On an earnings call last week, PepsiCo detailed how in 2019 it has upped marketing spend across its brands to the tune of 12%. This year, however, its chief financial officer said it would be making cuts and investment would go into its “classic brands”.
It had hinted that the likes of Doritos, Cheetos, energy drink Rockstar and Pepsi Zero would be the beneficiaries of continued spend and it seems Gatorade can be added to the list as it launches a major advertising campaign featuring a host of sporting stars.
Serena Williams, Usain Bolt, Michael Jordan and Leo Messi are just some of the big names gracing the international marketing push for the sports drink as it looks to “reinforce the brand and its history” of supporting top athletes.
“What we want to do this year is really come back to the history, the storytelling and the power of the brand,” said Mark Kirkham, vice-president and general manager of sports nutrition and juice, global beverages group, at PepsiCo.
“Over the years we’ve not just fuelled the greats of today but we’re also to helping to fuel the greats of tomorrow. That's really the focus of what we're trying to do with this campaign.
"We want to reinforce that we've always been there as not just a sports drink, but as a brand and as a company to take athletes all the way to professional development. And that's why we’re looking to this campaign as a way of re-establishing some of that credibility as the greatest sports fuel of all time.”
Entitled ‘GOAT Camp’ the marketing push brings the four titans of sport together for the first time in a spot that shows a fictional training camp where athletes are given the chance to learn from the best. The hero creative, from TBWA, shows future GOATs (or Greatest of All Time) being scouted and given a golden ticket that grants them access to the camp.
Kirkham declined to comment on the total spend, but there is a lot riding on this work.
PepsiCo has put more focus on its non-fizzy product lines, like Gatorade, in recent years to combat the decline in soda consumption. In the US sports drink category, Gatorade remains the top brand, holding a massive 72.1% market share of retail sales, according to Euromonitor. Its nearest competitor is Coke’s Powerade which has a 16.1% share.

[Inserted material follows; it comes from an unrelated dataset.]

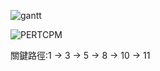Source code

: ![gantt](https://user-images.githubusercontent.com/90597038/137619577-406052f7-408f-468a-97e7-14e33a8c9d11.png)

![PERTCPM](https://user-images.githubusercontent.com/90597038/137620501-0028837b-d1e5-438a-9617-53f0a3051a6d.png)

關鍵路徑:1 -> 3 -> 5 -> 8 -> 10 -> 11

But Kirkham is mindful of the many emerging brands ready to chip away at that dominance. In 2017 it suffered its first sales drop in the US since 2012 due to the intensifying competition, dropping 0.5% to $5.9bn. To rectify the blip, a big-budget ad push came with the hire of footballers Leo Messi and Gabriel Jesus to talk up the performance benefits.

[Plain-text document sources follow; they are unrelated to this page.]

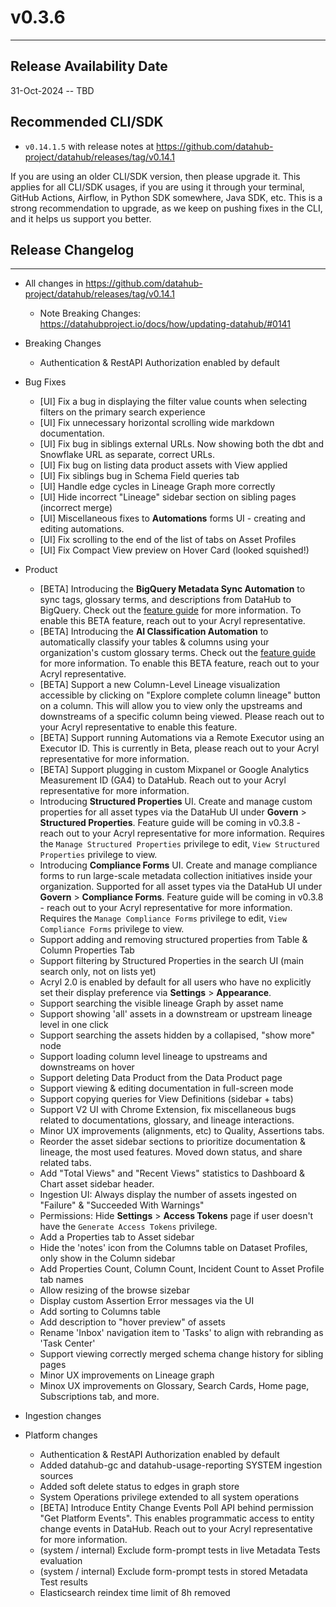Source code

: # v0.3.6
---

Release Availability Date
---
31-Oct-2024 -- TBD

Recommended CLI/SDK
---
- `v0.14.1.5` with release notes at https://github.com/datahub-project/datahub/releases/tag/v0.14.1

If you are using an older CLI/SDK version, then please upgrade it. This applies for all CLI/SDK usages, if you are using it through your terminal, GitHub Actions, Airflow, in Python SDK somewhere, Java SDK, etc. This is a strong recommendation to upgrade, as we keep on pushing fixes in the CLI, and it helps us support you better.

## Release Changelog
---

- All changes in https://github.com/datahub-project/datahub/releases/tag/v0.14.1
    - Note Breaking Changes: https://datahubproject.io/docs/how/updating-datahub/#0141

- Breaking Changes
    - Authentication & RestAPI Authorization enabled by default

- Bug Fixes
  - [UI] Fix a bug in displaying the filter value counts when selecting filters on the primary search experience
  - [UI] Fix unnecessary horizontal scrolling wide markdown documentation.
  - [UI] Fix bug in siblings external URLs. Now showing both the dbt and Snowflake URL as separate, correct URLs.
  - [UI] Fix bug on listing data product assets with View applied
  - [UI] Fix siblings bug in Schema Field queries tab
  - [UI] Handle edge cycles in Lineage Graph more correctly
  - [UI] Hide incorrect "Lineage" sidebar section on sibling pages (incorrect merge)
  - [UI] Miscellaneous fixes to **Automations** forms UI - creating and editing automations.
  - [UI] Fix scrolling to the end of the list of tabs on Asset Profiles
  - [UI] Fix Compact View preview on Hover Card (looked squished!)

- Product
    - [BETA] Introducing the **BigQuery Metadata Sync Automation** to sync tags, glossary terms, and descriptions from DataHub to BigQuery. Check out the [feature guide](https://datahubproject.io/docs/automations/bigquery-metadata-sync/) for more information. To enable this BETA feature, reach out to your Acryl representative.
    - [BETA] Introducing the **AI Classification Automation** to automatically classify your tables & columns using your organization's custom glossary terms. Check out the [feature guide](https://datahubproject.io/docs/automations/ai-term-suggestion) for more information. To enable this BETA feature, reach out to your Acryl representative.
    - [BETA] Support a new Column-Level Lineage visualization accessible by clicking on "Explore complete column lineage" button on a column. This will allow you to view only the upstreams and downstreams of a specific column being viewed. Please reach out to your Acryl representative to enable this feature.
    - [BETA] Support running Automations via a Remote Executor using an Executor ID. This is currently in Beta, please reach out to your Acryl representative for more information.
    - [BETA] Support plugging in custom Mixpanel or Google Analytics Measurement ID (GA4) to DataHub. Reach out to your Acryl representative for more information.
    - Introducing **Structured Properties** UI. Create and manage custom properties for all asset types via the DataHub UI under **Govern** > **Structured Properties**. Feature guide will be coming in v0.3.8 - reach out to your Acryl representative for more information. Requires the `Manage Structured Properties` privilege to edit, `View Structured Properties` privilege to view.
    - Introducing **Compliance Forms** UI. Create and manage compliance forms to run large-scale metadata collection initiatives inside your organization. Supported for all asset types via the DataHub UI under **Govern** > **Compliance Forms**. Feature guide will be coming in v0.3.8 - reach out to your Acryl representative for more information. Requires the `Manage Compliance Forms` privilege to edit, `View Compliance Forms` privilege to view.
    - Support adding and removing structured properties from Table & Column Properties Tab
    - Support filtering by Structured Properties in the search UI (main search only, not on lists yet)
    - Acryl 2.0 is enabled by default for all users who have no explicitly set their display preference via **Settings** > **Appearance**. 
    - Support searching the visible lineage Graph by asset name 
    - Support showing 'all' assets in a downstream or upstream lineage level in one click
    - Support searching the assets hidden by a collapised, "show more" node
    - Support loading column level lineage to upstreams and downstreams on hover
    - Support deleting Data Product from the Data Product page 
    - Support viewing & editing documentation in full-screen mode 
    - Support copying queries for View Definitions (sidebar + tabs)
    - Support V2 UI with Chrome Extension, fix miscellaneous bugs related to documentations, glossary, and lineage interactions. 
    - Minor UX improvements (alignments, etc) to Quality, Assertions tabs. 
    - Reorder the asset sidebar sections to prioritize documentation & lineage, the most used features. Moved down status, and share related tabs. 
    - Add "Total Views" and "Recent Views" statistics to Dashboard & Chart asset sidebar header. 
    - Ingestion UI: Always display the number of assets ingested on "Failure" & "Succeeded With Warnings"
    - Permissions: Hide **Settings** > **Access Tokens** page if user doesn't have the `Generate Access Tokens` privilege.
    - Add a Properties tab to Asset sidebar 
    - Hide the 'notes' icon from the Columns table on Dataset Profiles, only show in the Column sidebar
    - Add Properties Count, Column Count, Incident Count to Asset Profile tab names
    - Allow resizing of the browse sizebar 
    - Display custom Assertion Error messages via the UI
    - Add sorting to Columns table 
    - Add description to "hover preview" of assets 
    - Rename 'Inbox' navigation item to 'Tasks' to align with rebranding as 'Task Center'
    - Support viewing correctly merged schema change history for sibling pages
    - Minor UX improvements on Lineage graph 
    - Minox UX improvements on Glossary, Search Cards, Home page, Subscriptions tab, and more.

- Ingestion changes

- Platform changes
    - Authentication & RestAPI Authorization enabled by default
    - Added datahub-gc and datahub-usage-reporting SYSTEM ingestion sources
    - Added soft delete status to edges in graph store
    - System Operations privilege extended to all system operations
    - [BETA] Introduce Entity Change Events Poll API behind permission "Get Platform Events". This enables programmatic access to entity change events in DataHub. Reach out to your Acryl representative for more information.
    - (system / internal) Exclude form-prompt tests in live Metadata Tests evaluation
    - (system / internal) Exclude form-prompt tests in stored Metadata Test results
    - Elasticsearch reindex time limit of 8h removed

“There are a lot of beverages out there in a lot of different stages of market development,” he said. This is why it’s focused on talking up its 55-year legacy and its “backed by science” credentials with this new effort.
“We had to go back to our roots and remind consumers of the history and bring it to life, not through ambassadors who you just put in a campaign but four amazing ambassadors who have worked with us for many years and that Gatorade has been with through their journey."
It will roll out across international markets this week - including Latin America which is one of its biggest growth regions - on TV, digital, and in-store.
This campaign will also take it through the crucial summer of sport period. It has historically tied itself to football in previous marketing executions, especially in the past four years after inking a sponsorship deal with the Champions League.
But with the Olympics, Paralympics, Euros and Ryder Cup also airing this year over the next six months the brand has ensured that the campaign can flex to feature more sports.
“We’re scaling the storytelling platform that really brings in all the different sports […] to reinforce that Gatorade has really been helping drive athletic performance and driving people to participate in sport.”